Device launch cycles have been getting shorter and customer requirements tighter. A few years ago, getting a transparent foldable display working reliably was a “moonshot.” Make a mistake in film clarity or strength, and the whole lot could be scrap. Now, with customer teams pushing specifications faster, we rely on sprint-like development, working in parallel with partners, not handing off fixed samples and waiting for verdicts. Production lines expect consistency—not just at launch time, but every week, every quarter.
Short, direct lines between R&D, production control, and onsite technical support keep ideas moving and problems solved. In this business, months-old samples don’t have the same meaning as the latest batch coming off the line. That’s the difference that factory involvement brings.
Electronics keep pulling for lighter, thinner, and smarter substrates. As device footprints shrink and feature arrays grow denser, materials like colorless transparent polyimide film bring both physical stability and new design freedom. Rigid cover glass will remain helpful where maximum scratch resistance is needed, but more innovative designs knock on polyimide’s door when glass reaches its limits.
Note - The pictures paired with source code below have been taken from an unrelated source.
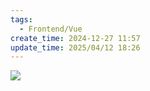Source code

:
 ```yaml
---
tags:
  - Frontend/Vue
create_time: 2024-12-27 11:57
update_time: 2025/04/12 18:26
---
```


![](https://www.bilibili.com/video/BV1zh4y1B7GP?vd_source=84272a2d7f72158b38778819be5bc6ad)

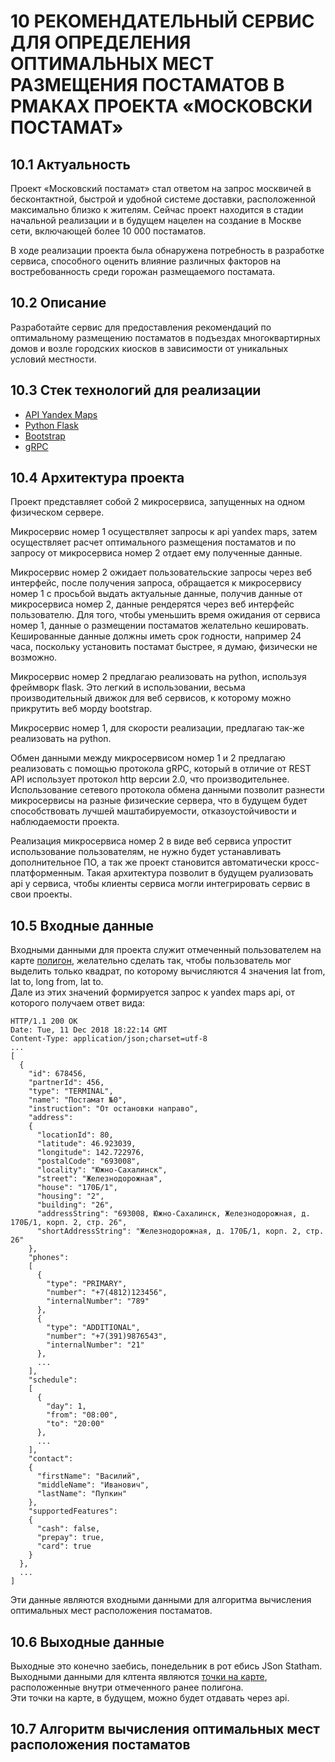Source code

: # 10 РЕКОМЕНДАТЕЛЬНЫЙ СЕРВИС ДЛЯ ОПРЕДЕЛЕНИЯ ОПТИМАЛЬНЫХ МЕСТ РАЗМЕЩЕНИЯ ПОСТАМАТОВ В РМАКАХ ПРОЕКТА «МОСКОВСКИ ПОСТАМАТ»
## 10.1 Актуальность
Проект «Московский постамат» стал ответом на запрос москвичей в бесконтактной, быстрой и удобной системе доставки, расположенной максимально близко к жителям. Сейчас проект находится в стадии начальной реализации и в будущем нацелен на создание в Москве сети, включающей более 10 000 постаматов.

В ходе реализации проекта была обнаружена потребность в разработке сервиса, способного оценить влияние различных факторов на востребованность среди горожан размещаемого постамата.
## 10.2 Описание
Разработайте сервис для предоставления рекомендаций по оптимальному размещению постаматов в подъездах многоквартирных домов и возле городских киосков в зависимости от уникальных условий местности.

## 10.3 Стек технологий для реализации
- [API Yandex Maps](https://yandex.ru/dev/delivery-3/doc/dg/reference/put-pickup-points.html?lang=ru)
- [Python Flask](https://flask.palletsprojects.com/en/2.2.x/)
- [Bootstrap](https://getbootstrap.com/docs/5.2/examples/)
- [gRPC](https://grpc.io/)

## 10.4 Архитектура проекта
Проект представляет собой 2 микросервиса, запущенных на одном физическом сервере.  

Микросервис номер 1 осуществляет запросы к api yandex maps, затем осуществляет расчет оптимального размещения постаматов и по запросу от микросервиса номер 2 отдает ему полученные данные.  

Микросервис номер 2 ожидает пользовательские запросы через веб интерфейс, после получения запроса, обращается к микросервису номер 1 с просьбой выдать актуальные данные, получив данные от микросервиса номер 2, данные рендерятся через веб интерфейс пользователю.
Для того, чтобы уменьшить время ожидания от сервиса номер 1, данные о размещении постаматов желательно кешировать. Кешированные данные должны иметь срок годности, например 24 часа, поскольку установить постамат быстрее, я думаю, физически не возможно.  

Микросервис номер 2 предлагаю реализовать на python, используя фреймворк flask. Это легкий в использовании, весьма производительный движок для веб сервисов, к которому можно прикрутить веб морду bootstrap.  

Микросервис номер 1, для скорости реализации, предлагаю так-же реализовать на python.  

Обмен данными между микросервисом номер 1 и 2 предлагаю реализовать с помощью протокола gRPC, который в отличие от REST API использует протокол http версии 2.0, что производительнее. Использование сетевого протокола обмена данными позволит разнести микросервисы на разные физические сервера, что в будущем будет способствовать лучшей маштабируемости, отказоустойчивости и наблюдаемости проекта.  

Реализация микросервиса номер 2 в виде веб сервиса упростит использование пользователям, не нужно будет устанавливать дополнительное ПО, а так же проект становится автоматически кросс-платформенным. Такая архитектура позволит в будущем руализовать api у сервиса, чтобы клиенты сервиса могли интегрировать сервис в свои проекты.

## 10.5 Входные данные
Входными данными для проекта служит отмеченный пользователем на карте [полигон](https://yandex.ru/dev/maps/jsapi/doc/2.1/ref/reference/Polygon.html), желательно сделать так, чтобы пользователь мог выделить только квадрат, по которому вычисляются 4 значения lat from, lat to, long from, lat to.  
Дале из этих значений формируется запрос к yandex maps api, от которого получаем ответ вида:
```
HTTP/1.1 200 OK
Date: Tue, 11 Dec 2018 18:22:14 GMT
Content-Type: application/json;charset=utf-8
...
[
  {
    "id": 678456,
    "partnerId": 456,
    "type": "TERMINAL",
    "name": "Постамат №0",
    "instruction": "От остановки направо",
    "address": 
    {
      "locationId": 80,
      "latitude": 46.923039,
      "longitude": 142.722976,
      "postalCode": "693008",
      "locality": "Южно-Сахалинск",
      "street": "Железнодорожная",
      "house": "170Б/1",
      "housing": "2",
      "building": "26",
      "addressString": "693008, Южно-Сахалинск, Железнодорожная, д. 170Б/1, корп. 2, стр. 26",
      "shortAddressString": "Железнодорожная, д. 170Б/1, корп. 2, стр. 26"
    },
    "phones": 
    [
      {
        "type": "PRIMARY",
        "number": "+7(4812)123456",
        "internalNumber": "789"
      },
      {
        "type": "ADDITIONAL",
        "number": "+7(391)9876543",
        "internalNumber": "21"
      },
      ...
    ],
    "schedule": 
    [
      {
        "day": 1,
        "from": "08:00",
        "to": "20:00"
      },
      ...
    ],
    "contact": 
    {
      "firstName": "Василий",
      "middleName": "Иванович",
      "lastName": "Пупкин"
    },
    "supportedFeatures": 
    {
      "cash": false,
      "prepay": true,
      "card": true
    }
  },
  ...
]
```
Эти данные являются входными данными для алгоритма вычисления оптимальных мест расположения постаматов.
## 10.6 Выходные данные
Выходные это конечно заебись, понедельник в рот ебись JSon Statham.
Выходными данными для клтента являются [точки на карте](https://yandex.ru/dev/maps/jsbox/2.1/icon_customImage), расположенные внутри отмеченного ранее полигона.  
Эти точки на карте, в будущем, можно будет отдавать через api.
## 10.7 Алгоритм вычисления оптимальных мест расположения постаматов
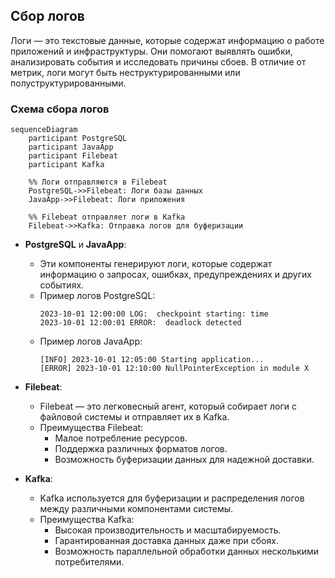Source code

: ## **Сбор логов**

Логи — это текстовые данные, которые содержат информацию о работе приложений и инфраструктуры. Они помогают выявлять ошибки, анализировать события и исследовать причины сбоев. В отличие от метрик, логи могут быть неструктурированными или полуструктурированными.

### **Схема сбора логов**

```mermaid
sequenceDiagram
    participant PostgreSQL
    participant JavaApp
    participant Filebeat
    participant Kafka

    %% Логи отправляются в Filebeat
    PostgreSQL->>Filebeat: Логи базы данных
    JavaApp->>Filebeat: Логи приложения

    %% Filebeat отправляет логи в Kafka
    Filebeat->>Kafka: Отправка логов для буферизации
```

- **PostgreSQL** и **JavaApp**:
  - Эти компоненты генерируют логи, которые содержат информацию о запросах, ошибках, предупреждениях и других событиях.
  - Пример логов PostgreSQL:
    ```plaintext
    2023-10-01 12:00:00 LOG:  checkpoint starting: time
    2023-10-01 12:00:01 ERROR:  deadlock detected
    ```
  - Пример логов JavaApp:
    ```plaintext
    [INFO] 2023-10-01 12:05:00 Starting application...
    [ERROR] 2023-10-01 12:10:00 NullPointerException in module X
    ```

- **Filebeat**:
  - Filebeat — это легковесный агент, который собирает логи с файловой системы и отправляет их в Kafka.
  - Преимущества Filebeat:
    - Малое потребление ресурсов.
    - Поддержка различных форматов логов.
    - Возможность буферизации данных для надежной доставки.

- **Kafka**:
  - Kafka используется для буферизации и распределения логов между различными компонентами системы.
  - Преимущества Kafka:
    - Высокая производительность и масштабируемость.
    - Гарантированная доставка данных даже при сбоях.
    - Возможность параллельной обработки данных несколькими потребителями.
Our ongoing work is uncovering improvements in surface hardness, ultra-thin coatings, and even printable electronic circuitry right on the film.
New generations may need surface functionalization—think anti-glare, antimicrobial, or lower reflectivity—that pushes the manufacturing process in new directions. We welcome these challenges, integrating partner feedback with in-house engineering. Each new requirement keeps our staff engaged, knowing that next year’s requests will be even more ambitious.
Raw numbers always matter, but so does the ability to stand behind them. The pride of every technician grows when a customer calls with good results—or with issues that need fixing. Colorless transparent polyimide film, in models from ultra-thin 5 micron up to robust 125 micron grades, keeps earning space in tomorrow’s most advanced devices because of the attention built into every roll. Tracing issues to their root cause, sharing knowledge across production lines, and staying flexible to each new design are all part of making a material that isn’t just transparent in appearance, but in purpose. Manufacturers thrive with this clarity.